I'm gonna steal an idea I saw on a friend's blog today and talk a little bit about 9/11.

Where was I?

I was at home, in Rhode Island. I was going into my freshman year of college, at Northeastern, but NU didn't require us to come up until the 15th, so I was enjoying an extended summer at my mom's house.

Naturally, I didn't get up all that early in those days, and when I did, I didn't exactly flip it onto the news. But the news was on. In my early morning haze, it looked like they were concentrating on some big fire (didn't stay on it long enough to realize it was the fire at the Pentagon.) I don't remember what brought me back to the news a few minutes later, but I ended up flipping on the Today show. And I don't think I left it for the next 8 hours.

About 2 minutes after I landed on the channel, watching Katie and Matt catch me up, the second tower (the first one that went down) collapsed. I remember they didn't notice right away and I yelped, audibly, even though I was the only one home. I couldn't believe I just watched an entire building crumble.

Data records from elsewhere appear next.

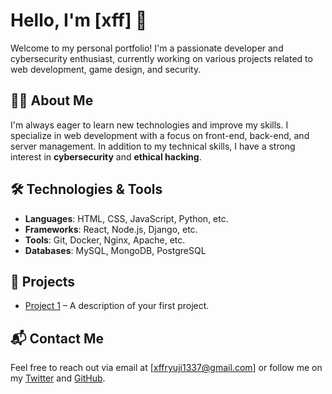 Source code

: # Hello, I'm [xff] 👋

Welcome to my personal portfolio! I'm a passionate developer and cybersecurity enthusiast, currently working on various projects related to web development, game design, and security.

## 🧑‍💻 About Me

I'm always eager to learn new technologies and improve my skills. I specialize in web development with a focus on front-end, back-end, and server management. In addition to my technical skills, I have a strong interest in **cybersecurity** and **ethical hacking**.

## 🛠 Technologies & Tools

- **Languages**: HTML, CSS, JavaScript, Python, etc.
- **Frameworks**: React, Node.js, Django, etc.
- **Tools**: Git, Docker, Nginx, Apache, etc.
- **Databases**: MySQL, MongoDB, PostgreSQL

## 📂 Projects

- [Project 1]([link](https://github.com/ryuji4real/minecraft-website/)) – A description of your first project.
  
## 📬 Contact Me

Feel free to reach out via email at [xffryuji1337@gmail.com] or follow me on my [Twitter](https://x.com/belikeryuji) and [GitHub](https://github.com/ryuji4real).
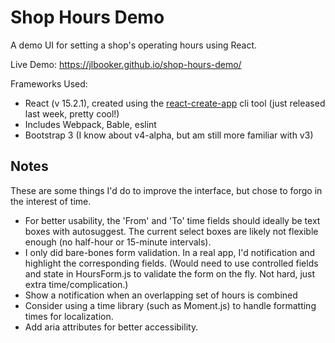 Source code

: # Shop Hours Demo
A demo UI for setting a shop's operating hours using React.

Live Demo: https://jlbooker.github.io/shop-hours-demo/

Frameworks Used:
 * React (v 15.2.1), created using the [react-create-app](https://github.com/facebookincubator/create-react-app) cli tool (just released last week, pretty cool!)
  * Includes Webpack, Bable, eslint
 * Bootstrap 3 (I know about v4-alpha, but am still more familiar with v3)

## Notes
These are some things I'd do to improve the interface, but chose to forgo in the interest of time.
* For better usability, the 'From' and 'To' time fields should ideally be text boxes with autosuggest. The current select boxes are likely not flexible enough (no half-hour or 15-minute intervals).
* I only did bare-bones form validation. In a real app, I'd notification and highlight the corresponding fields. (Would need to use controlled fields and state in HoursForm.js to validate the form on the fly. Not hard, just extra time/complication.)
* Show a notification when an overlapping set of hours is combined
* Consider using a time library (such as Moment.js) to handle formatting times for localization.
* Add aria attributes for better accessibility.
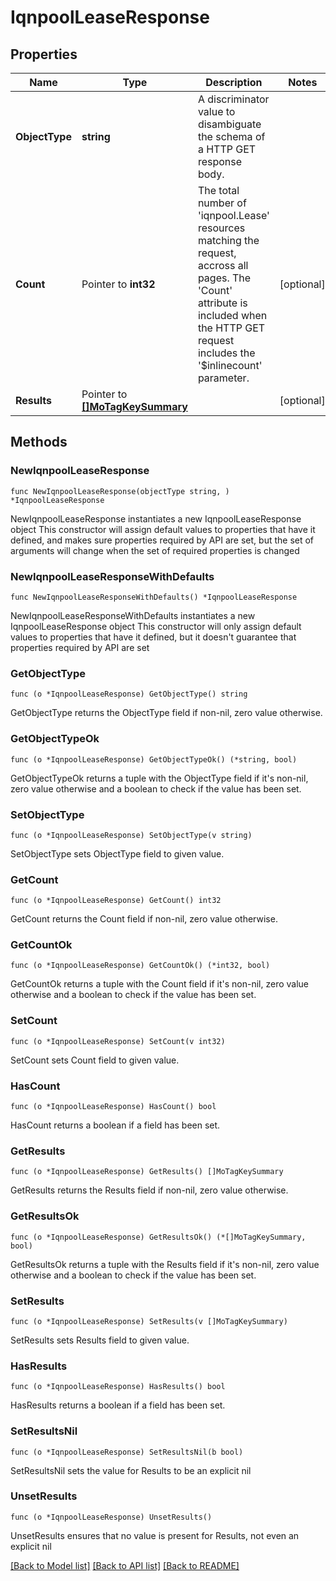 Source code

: # IqnpoolLeaseResponse

## Properties

Name | Type | Description | Notes
------------ | ------------- | ------------- | -------------
**ObjectType** | **string** | A discriminator value to disambiguate the schema of a HTTP GET response body. | 
**Count** | Pointer to **int32** | The total number of &#39;iqnpool.Lease&#39; resources matching the request, accross all pages. The &#39;Count&#39; attribute is included when the HTTP GET request includes the &#39;$inlinecount&#39; parameter. | [optional] 
**Results** | Pointer to [**[]MoTagKeySummary**](MoTagKeySummary.md) |  | [optional] 

## Methods

### NewIqnpoolLeaseResponse

`func NewIqnpoolLeaseResponse(objectType string, ) *IqnpoolLeaseResponse`

NewIqnpoolLeaseResponse instantiates a new IqnpoolLeaseResponse object
This constructor will assign default values to properties that have it defined,
and makes sure properties required by API are set, but the set of arguments
will change when the set of required properties is changed

### NewIqnpoolLeaseResponseWithDefaults

`func NewIqnpoolLeaseResponseWithDefaults() *IqnpoolLeaseResponse`

NewIqnpoolLeaseResponseWithDefaults instantiates a new IqnpoolLeaseResponse object
This constructor will only assign default values to properties that have it defined,
but it doesn't guarantee that properties required by API are set

### GetObjectType

`func (o *IqnpoolLeaseResponse) GetObjectType() string`

GetObjectType returns the ObjectType field if non-nil, zero value otherwise.

### GetObjectTypeOk

`func (o *IqnpoolLeaseResponse) GetObjectTypeOk() (*string, bool)`

GetObjectTypeOk returns a tuple with the ObjectType field if it's non-nil, zero value otherwise
and a boolean to check if the value has been set.

### SetObjectType

`func (o *IqnpoolLeaseResponse) SetObjectType(v string)`

SetObjectType sets ObjectType field to given value.


### GetCount

`func (o *IqnpoolLeaseResponse) GetCount() int32`

GetCount returns the Count field if non-nil, zero value otherwise.

### GetCountOk

`func (o *IqnpoolLeaseResponse) GetCountOk() (*int32, bool)`

GetCountOk returns a tuple with the Count field if it's non-nil, zero value otherwise
and a boolean to check if the value has been set.

### SetCount

`func (o *IqnpoolLeaseResponse) SetCount(v int32)`

SetCount sets Count field to given value.

### HasCount

`func (o *IqnpoolLeaseResponse) HasCount() bool`

HasCount returns a boolean if a field has been set.

### GetResults

`func (o *IqnpoolLeaseResponse) GetResults() []MoTagKeySummary`

GetResults returns the Results field if non-nil, zero value otherwise.

### GetResultsOk

`func (o *IqnpoolLeaseResponse) GetResultsOk() (*[]MoTagKeySummary, bool)`

GetResultsOk returns a tuple with the Results field if it's non-nil, zero value otherwise
and a boolean to check if the value has been set.

### SetResults

`func (o *IqnpoolLeaseResponse) SetResults(v []MoTagKeySummary)`

SetResults sets Results field to given value.

### HasResults

`func (o *IqnpoolLeaseResponse) HasResults() bool`

HasResults returns a boolean if a field has been set.

### SetResultsNil

`func (o *IqnpoolLeaseResponse) SetResultsNil(b bool)`

 SetResultsNil sets the value for Results to be an explicit nil

### UnsetResults
`func (o *IqnpoolLeaseResponse) UnsetResults()`

UnsetResults ensures that no value is present for Results, not even an explicit nil

[[Back to Model list]](../README.md#documentation-for-models) [[Back to API list]](../README.md#documentation-for-api-endpoints) [[Back to README]](../README.md)


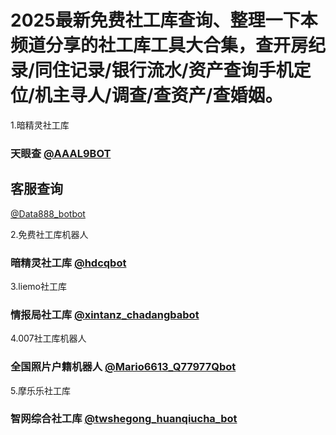 # 2025最新免费社工库查询、整理一下本频道分享的社工库工具大合集，查开房纪录/同住记录/银行流水/资产查询手机定位/机主寻人/调查/查资产/查婚姻。

1.暗精灵社工库
### 天眼查 [@AAAL9BOT](https://t.me/AAAL8BOT?start=NTgzNzg1NTEy)

## 客服查询 

[@Data888_botbot](https://t.me/Data888_botbot?start=NTgzNzg1NTEy)

2.免费社工库机器人
### 暗精灵社工库 [@hdcqbot](https://t.me/hdcqbot?start=NTgzNzg1NTEy)

3.liemo社工库
### 情报局社工库 [@xintanz_chadangbabot](https://t.me/xintanz_chadangbabot?start=NTgzNzg1NTEy)

4.007社工库机器人
### 全国照片户籍机器人 [@Mario6613_Q77977Qbot](https://t.me/xintanz_chadangbabot?start=NTgzNzg1NTEy)

5.摩乐乐社工库
### 智网综合社工库 [@twshegong_huanqiucha_bot](https://t.me/twshegong_huanqiucha_bot?start=qr4mnWQdL2Wx) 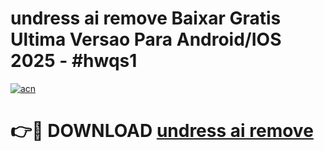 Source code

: # undress ai remove Baixar Gratis Ultima Versao Para Android/IOS 2025 - #hwqs1

[![acn](https://github.com/user-attachments/assets/0f9c940e-d8b0-45ae-aac7-cd30a18b3e1c)](https://app.mediaupload.pro?title=undress_ai_remove&ref=02M)

# 👉🔴 DOWNLOAD [undress ai remove](https://app.mediaupload.pro?title=undress_ai_remove&ref=02M) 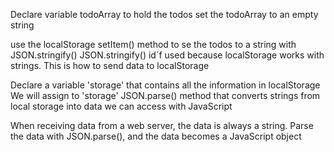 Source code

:

Declare variable todoArray to hold the todos
set the todoArray to an empty string

use the localStorage setItem() method to se the todos to a string with JSON.stringify()
JSON.stringify() id´f used because localStorage works with strings. This is how to send data to localStorage

Declare a variable 'storage' that contains all the information in localStorage
We will assign to 'storage' JSON.parse() method that converts strings from local storage
into data we can access with JavaScript

When receiving data from a web server, the data is always a string.
Parse the data with JSON.parse(), and the data becomes a JavaScript object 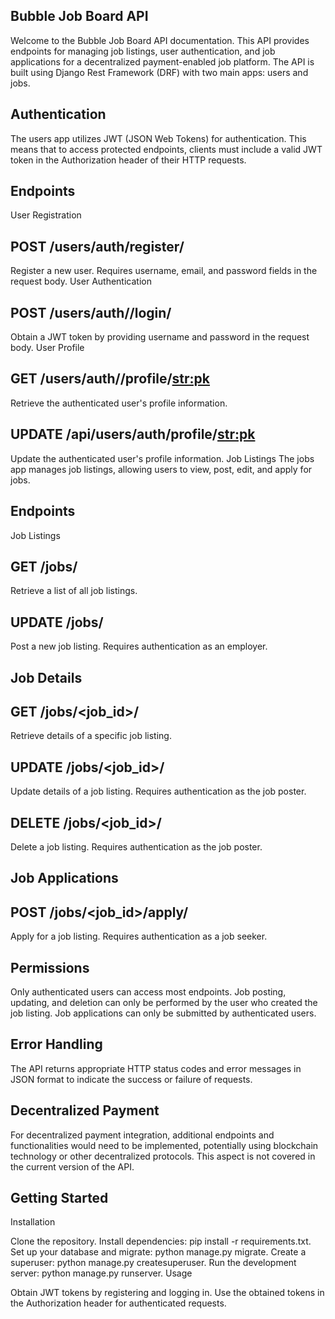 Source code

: ## Bubble Job Board API

Welcome to the Bubble Job Board API documentation. This API provides endpoints for managing job listings, user authentication, and job applications for a decentralized payment-enabled job platform. The API is built using Django Rest Framework (DRF) with two main apps: users and jobs.

## Authentication
The users app utilizes JWT (JSON Web Tokens) for authentication. This means that to access protected endpoints, clients must include a valid JWT token in the Authorization header of their HTTP requests.

## Endpoints
User Registration

## POST /users/auth/register/
Register a new user. Requires username, email, and password fields in the request body.
User Authentication

## POST /users/auth//login/
Obtain a JWT token by providing username and password in the request body.
User Profile

## GET /users/auth//profile/<str:pk>
Retrieve the authenticated user's profile information.
## UPDATE /api/users/auth/profile/<str:pk>
Update the authenticated user's profile information.
Job Listings
The jobs app manages job listings, allowing users to view, post, edit, and apply for jobs.

## Endpoints
Job Listings

## GET /jobs/
Retrieve a list of all job listings.
## UPDATE /jobs/
Post a new job listing. Requires authentication as an employer.
## Job Details

## GET /jobs/<job_id>/
Retrieve details of a specific job listing.
## UPDATE /jobs/<job_id>/
Update details of a job listing. Requires authentication as the job poster.
## DELETE /jobs/<job_id>/
Delete a job listing. Requires authentication as the job poster.
## Job Applications

## POST /jobs/<job_id>/apply/
Apply for a job listing. Requires authentication as a job seeker.
## Permissions
Only authenticated users can access most endpoints.
Job posting, updating, and deletion can only be performed by the user who created the job listing.
Job applications can only be submitted by authenticated users.
## Error Handling
The API returns appropriate HTTP status codes and error messages in JSON format to indicate the success or failure of requests.

## Decentralized Payment
For decentralized payment integration, additional endpoints and functionalities would need to be implemented, potentially using blockchain technology or other decentralized protocols. This aspect is not covered in the current version of the API.

## Getting Started
Installation

Clone the repository.
Install dependencies: pip install -r requirements.txt.
Set up your database and migrate: python manage.py migrate.
Create a superuser: python manage.py createsuperuser.
Run the development server: python manage.py runserver.
Usage

Obtain JWT tokens by registering and logging in.
Use the obtained tokens in the Authorization header for authenticated requests.
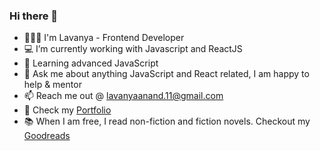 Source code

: ### Hi there 👋

- 👩🏻‍💻 I'm Lavanya - Frontend Developer
- 💻 I’m currently working with Javascript and ReactJS
- 🌱 Learning advanced JavaScript
- 💬 Ask me about anything JavaScript and React related, I am happy to help & mentor
- 📫 Reach me out @ lavanyaanand.11@gmail.com
- 💼 Check my [Portfolio](https://lavanyaan.vercel.app/)
- 📚 When I am free, I read non-fiction and fiction novels. Checkout my [Goodreads](https://www.goodreads.com/user/show/27868764-lavanya-anantha-narayanan)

After that I went into a little bit of panic mode, I called my mom at school. She said people were watching and she knew what was going on. I called my then-boyfriend who was already at school at Boston University. He didn't answer.

I called my best friend Andrew, who was going to school in D.C. He didn't answer. That was very stressful for me, as there was a reporter there who kept screaming because because he thought he heard a plane. Does anyone else remember that? That guy, perhaps understandably, was not keeping it together.

So I sat at home and stared, watched in silence like everyone else. Finally, my boyfriend called. I was furious they hadn't dismissed his class -- and that he hadn't called me despite the fact that he saw what was happening before he left. 

About this time was when they thought some of the terrorists were in a Boston hotel. Santino (that was his name) decided it might be a good idea to go down there and check out the commotion. I was not into that idea at all.

Finally, I got in touch with Andrew in D.C. (This would be a good time to admit I had, until that point, thought the Pentagon was in England. I have no idea why. I also thought to myself, "This is definitely Russia right? Russia is bombing the US!!" Until Santino told me, no, there are terrorists in the middle east, including this one called Bin Laden who sort of hates us. Once I realized how wrong I was, and how little I knew about basic government, I decided to become a political science minor at NU. I never wanted to be that embarrassed by my lack of knowledge again). Thankfully, Andrew was OK, not worried, per usual.

Eventually, I had to go to work. I kept waiting for them to call me off, to tell me I didn't have to come in. They didn't. It was a little Italian restaurant with a Dels counter. It was a slow night so I got to watch a good deal of TV. Around 6:30, my old boss who worked at the tuxedo shop across the plaza, who I was still friendly with, came in with his 4 year old daughter to get a lemonade. I kept trying to strike up a conversation about the day's events by giving him, "Can you believe it?" eyes. He didn't bite. I realized later, he probably didn't want to talk about it in front of his daughter.

Doesn't quite feel like seven years yet.